#### [What the exercise asks]
Up to and including the line with "Dell XPS 13", write out the listing from its first line, minus the pictures.

--- Data in this exercise Enclosed Below ---

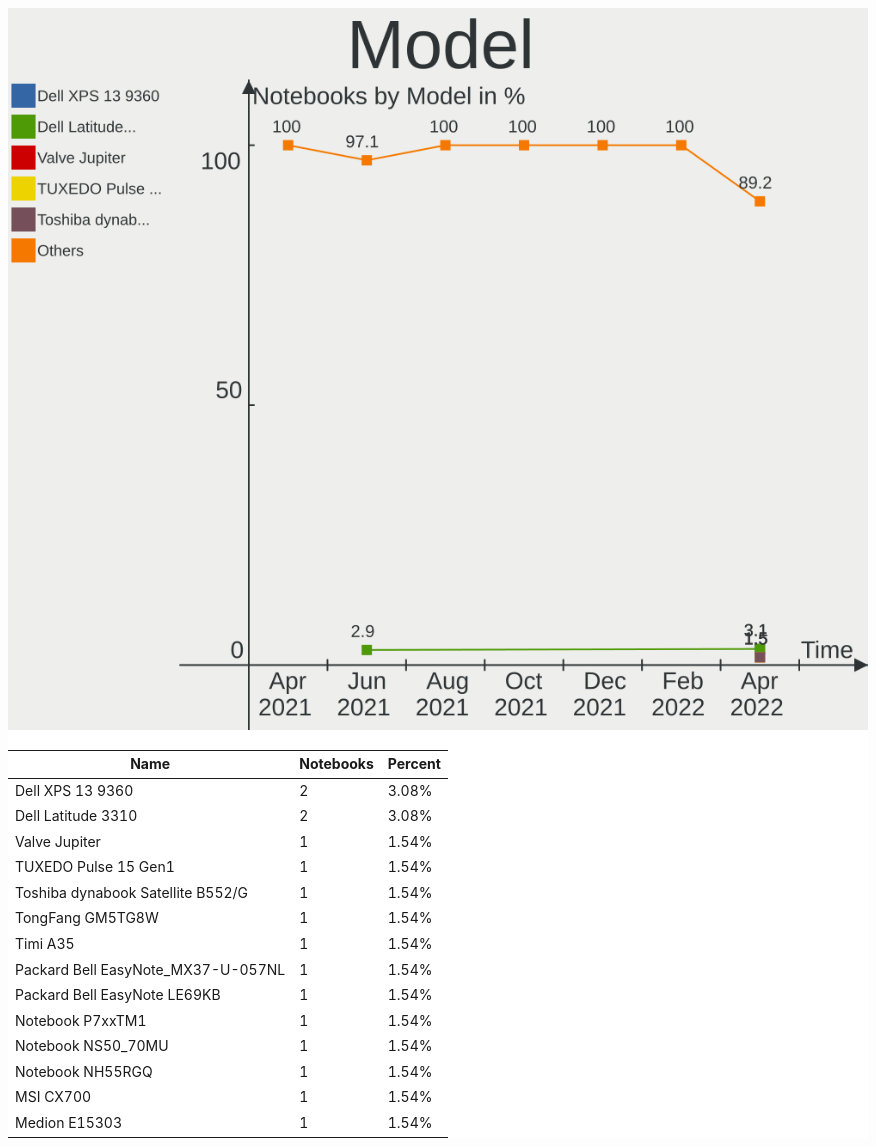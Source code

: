![Model](./images/line_chart/node_model.svg)

| Name                                  | Notebooks | Percent |
|---------------------------------------|-----------|---------|
| Dell XPS 13 9360                      | 2         | 3.08%   |
| Dell Latitude 3310                    | 2         | 3.08%   |
| Valve Jupiter                         | 1         | 1.54%   |
| TUXEDO Pulse 15 Gen1                  | 1         | 1.54%   |
| Toshiba dynabook Satellite B552/G     | 1         | 1.54%   |
| TongFang GM5TG8W                      | 1         | 1.54%   |
| Timi A35                              | 1         | 1.54%   |
| Packard Bell EasyNote_MX37-U-057NL    | 1         | 1.54%   |
| Packard Bell EasyNote LE69KB          | 1         | 1.54%   |
| Notebook P7xxTM1                      | 1         | 1.54%   |
| Notebook NS50_70MU                    | 1         | 1.54%   |
| Notebook NH55RGQ                      | 1         | 1.54%   |
| MSI CX700                             | 1         | 1.54%   |
| Medion E15303                         | 1         | 1.54%   |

--- End of Enclosed Data in this exercise ---

#### [Exercise result]
Source code

:![Model](./images/line_chart/node_model.svg)

| Name                                  | Notebooks | Percent |
|---------------------------------------|-----------|---------|
| Dell XPS 13 9360                      | 2         | 3.08%   |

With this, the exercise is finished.